SEL1LS780P and SEL1LΔ806-809 variants enhance ERAD in an ER stress model
SEL1L is an integral component of the Hrd1 ERAD complex, which retrotranslocates misfolded proteins from the ER lumen and ubiquitinates them for degradation by the proteasome [10,13,15]. Although its role in ERAD remains unclear, NGLY1 has been shown to physically interact with proteins in the ERAD complex, including Derlin-1 and VCP [26,27]. The deglycosylation of ERAD substrates by NGLY1 is thought to prepare misfolded glycoproteins for proteasomal degradation [5,28,29].
We crossed a Drosophila eye model of ER stress with the SEL1L strains to determine the variant-specific effects on ERAD. In this model, a transgene carries an eye-specific GAL4 (GMR-GAL4) that drives the overexpression of a mutant misfolded rhodopsin protein (encoded by UAS-Rh1^G69D^) that constitutively misfolds and induces degeneration in the developing larval eye disc [30–33]. The misfolded rhodopsin protein leads to chronic ER stress in the eye disc, cell death, and a rough eye phenotype in adult flies. These eyes are also significantly smaller than wildtype eyes. This model is sensitive to changes in ERAD function and increased ERAD function is protective against eye degeneration [30]. In larval eye discs, overexpressing Hrd1, the ERAD protein essential for transporting misfolded proteins out of the ER, nearly completely restored the normal appearance of the eye [30]. Increasing Hrd1 levels enhances ERAD, helping to clear misfolded rhodopsin, which in turn prevents ER stress and protects against degeneration. Conversely, knockdown of ERAD components in this model leads to increased eye degeneration [30]. Because SEL1L is a component of the Hrd1 ERAD complex, modifying SEL1L should similarly affect phenotypes in the ER stress eye model.
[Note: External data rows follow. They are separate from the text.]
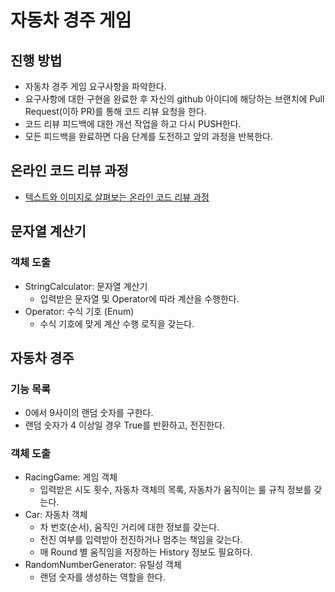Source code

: # 자동차 경주 게임
## 진행 방법
* 자동차 경주 게임 요구사항을 파악한다.
* 요구사항에 대한 구현을 완료한 후 자신의 github 아이디에 해당하는 브랜치에 Pull Request(이하 PR)를 통해 코드 리뷰 요청을 한다.
* 코드 리뷰 피드백에 대한 개선 작업을 하고 다시 PUSH한다.
* 모든 피드백을 완료하면 다음 단계를 도전하고 앞의 과정을 반복한다.

## 온라인 코드 리뷰 과정
* [텍스트와 이미지로 살펴보는 온라인 코드 리뷰 과정](https://github.com/next-step/nextstep-docs/tree/master/codereview)

## 문자열 계산기  

### 객체 도출

* StringCalculator: 문자열 계산기
    * 입력받은 문자열 및 Operator에 따라 계산을 수행한다.
* Operator: 수식 기호 (Enum)
    * 수식 기호에 맞게 계산 수행 로직을 갖는다.

## 자동차 경주

### 기능 목록
* 0에서 9사이의 랜덤 숫자를 구한다.  
* 랜덤 숫자가 4 이상일 경우 True를 반환하고, 전진한다.

### 객체 도출  
* RacingGame: 게임 객체
  * 입력받은 시도 횟수, 자동차 객체의 목록, 자동차가 움직이는 룰 규칙 정보를 갖는다.  
* Car: 자동차 객체  
  * 차 번호(순서), 움직인 거리에 대한 정보를 갖는다.
  * 전진 여부를 입력받아 전진하거나 멈추는 책임을 갖는다.
  * 매 Round 별 움직임을 저장하는 History 정보도 필요하다.  
* RandomNumberGenerator: 유틸성 객체  
  * 랜덤 숫자를 생성하는 역할을 한다.  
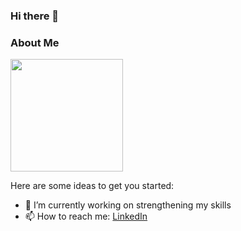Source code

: ### Hi there 👋



### About Me

<img height="180em" src="https://github-readme-stats.vercel.app/api?username=Joel-Marc&show_icons=true&hide_border=true&&count_private=true&include_all_commits=true" />

<!--
**Joel-Marc/Joel-Marc** is a ✨ _special_ ✨ repository because its `README.md` (this file) appears on your GitHub profile. -->

Here are some ideas to get you started:

- 🔭 I’m currently working on strengthening my skills
- 📫 How to reach me: [LinkedIn](https://www.linkedin.com/in/joel-marceline-a33b3919a/)


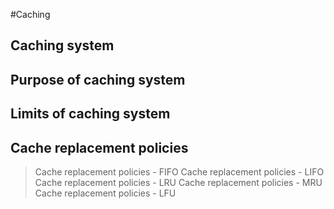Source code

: #Caching

## Caching system
## Purpose of caching system
## Limits of caching system
## Cache replacement policies
> Cache replacement policies - FIFO
> Cache replacement policies - LIFO
> Cache replacement policies - LRU
> Cache replacement policies - MRU
> Cache replacement policies - LFU
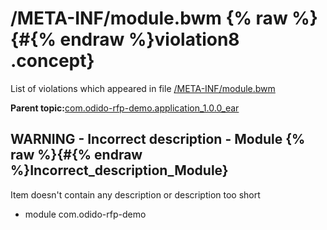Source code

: # /META-INF/module.bwm {% raw %}{#{% endraw %}violation8 .concept}

List of violations which appeared in file [/META-INF/module.bwm](../../../projects/com.odido-rfp-demo.application_1.0.0_ear/META-INF/module.bwm.md)

**Parent topic:**[com.odido-rfp-demo.application\_1.0.0\_ear](../../../qa/projects/com.odido-rfp-demo.application_1.0.0_ear.md)

## WARNING - Incorrect description - Module {% raw %}{#{% endraw %}Incorrect_description_Module}

Item doesn't contain any description or description too short

-   module com.odido-rfp-demo

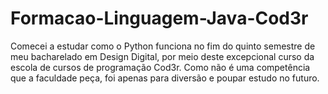 # Formacao-Linguagem-Java-Cod3r

Comecei a estudar como o Python funciona no fim do quinto semestre de meu bacharelado em Design Digital, por meio deste excepcional curso da escola de cursos de programação Cod3r.
Como não é uma competência que a faculdade peça, foi apenas para diversão e poupar estudo no futuro.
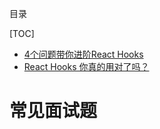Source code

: 目录

[TOC]


- [4个问题带你进阶React Hooks](https://segmentfault.com/a/1190000022163955#item-4-7)
- [React Hooks 你真的用对了吗？](https://zhuanlan.zhihu.com/p/85969406)


# 常见面试题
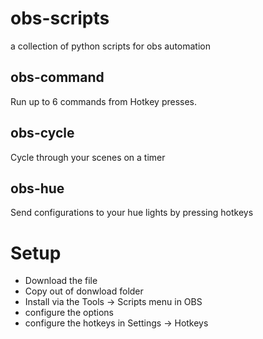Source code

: obs-scripts
===========

a collection of python scripts for obs automation 

obs-command 
----------
Run up to 6 commands from Hotkey presses.


obs-cycle 
---------
Cycle through your scenes on a timer


obs-hue
-------
Send configurations to your hue lights by pressing hotkeys


Setup
=====

* Download the file
* Copy out of donwload folder
* Install via the Tools -> Scripts menu in OBS
* configure the options
* configure the hotkeys in Settings -> Hotkeys
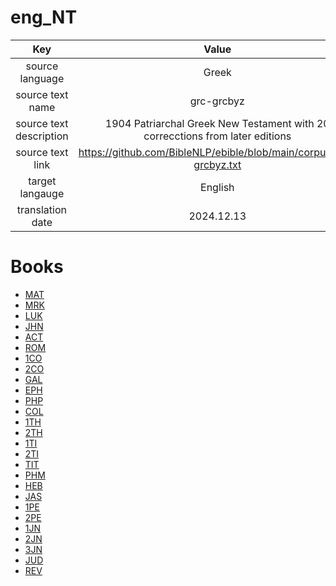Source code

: # eng_NT

| Key | Value |
|:---:|:-----:|
|source language|Greek|
|source text name|grc-grcbyz|
|source text description|1904 Patriarchal Greek New Testament with 20 correcctions from later editions|
|source text link|https://github.com/BibleNLP/ebible/blob/main/corpus/grc-grcbyz.txt|
|target langauge|English|
|translation date|2024.12.13|

# Books
- [MAT](MAT/README.md)
- [MRK](MRK/README.md)
- [LUK](LUK/README.md)
- [JHN](JHN/README.md)
- [ACT](ACT/README.md)
- [ROM](ROM/README.md)
- [1CO](1CO/README.md)
- [2CO](2CO/README.md)
- [GAL](GAL/README.md)
- [EPH](EPH/README.md)
- [PHP](PHP/README.md)
- [COL](COL/README.md)
- [1TH](1TH/README.md)
- [2TH](2TH/README.md)
- [1TI](1TI/README.md)
- [2TI](2TI/README.md)
- [TIT](TIT/README.md)
- [PHM](PHM/README.md)
- [HEB](HEB/README.md)
- [JAS](JAS/README.md)
- [1PE](1PE/README.md)
- [2PE](2PE/README.md)
- [1JN](1JN/README.md)
- [2JN](2JN/README.md)
- [3JN](3JN/README.md)
- [JUD](JUD/README.md)
- [REV](REV/README.md)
We hypothesized that losing SEL1L would decrease ERAD and enhance the eye degeneration phenotype, leading to a smaller eye size. We expressed SEL1L RNAi in the eye discs to knockdown SEL1L in the ER stress model (and NGLY1 wildtype) and observed that the eyes were significantly smaller than in the flies without knockdown of SEL1L (p = 0.0016) (Fig 4A and S5 Data). The reduction in eye size observed in this model following SEL1L knockdown is expected, given SEL1L’s established role in ERAD function. We next crossed the different SEL1L variants onto this model (and NGLY1 wildtype) to investigate their effects on eye size. Because the ER stress model strain carries the common SEL1L wildtype allele, crossing our SEL1L variants onto this model provided the same SEL1L genotypes as previously described. We observed an increase in eye size of the SEL1L^S780P/+^ (p < 0.0001) and SEL1L^Δ806-809/+^ (p < 0.0001) genotypes compared to the SEL1L^+/+^ flies (Fig 4B and S5 Data), opposite of what we observed with the RNAi knockdown experiment. Given that previous studies show that improvement in ERAD function increases eye size, this result suggests that the SEL1L^S780P^ and SEL1L^Δ806-809^ alleles improve resistance to ER stress, likely through enhanced ERAD function, in an NGLY1 wildtype background.
SEL1L variants enhance resistance to ER stress in an NGLY1-dependent manner.To induce ER stress and test ERAD, we expressed Rh1G69D under the control of GMR-GAL4. Rh1G69D is a misfolded rhodopsin protein. The ‘Misfolded protein’ label refers to expression of Rh1G69D. (A) Knockdown of SEL1L reduces eye size in this ER stress model expressing Rh1G69D in the eye. The Control fly is wildtype for SEL1L. (Eye size of Control 12.38 ± 0.93, SEL1L RNAi 10.93 ± 0.65, p = 0.0016). (B) In the ER stress model, with an NGLY1 wildtype background, SEL1LS780P/+ (9.13 ± 0.49, p < 0.0001) and SEL1LΔ806-809/+ (9.29 ± 0.69, p < 0.0001) genotypes significantly increase eye size compared to the SEL1L+/+ genotype (8.36 ± 0.33). (C) Eye-specific knockdown of NGLY1 in the Rh1G69D ER stress model results in no difference in eye size between the SEL1L+/+ and SEL1LS780P/+ genotypes. The SEL1LΔ806-809/+ genotype shows a significantly smaller eye size (p < 0.05). (Eye size: SEL1L+/+ 12.60 ± 0.50, SEL1LS780P/+ 12.34 ± 0.89, and SEL1LΔ806-809/+ 12.16 ± 0.65). (D) Heterozygous loss of NGLY1 in the Rh1G69D ER stress model results in no difference in eye size between the SEL1L+/+ and SEL1LS780P/+ genotypes. The SEL1LΔ806-809/+ genotype shows a significantly smaller eye size (p < 0.0001). (Eye size: SEL1L+/+ 10.58 ± 0.76, SEL1LS780P/+ 10.88 ± 0.61, and SEL1LΔ806-809/+ 8.67 ± 0.54).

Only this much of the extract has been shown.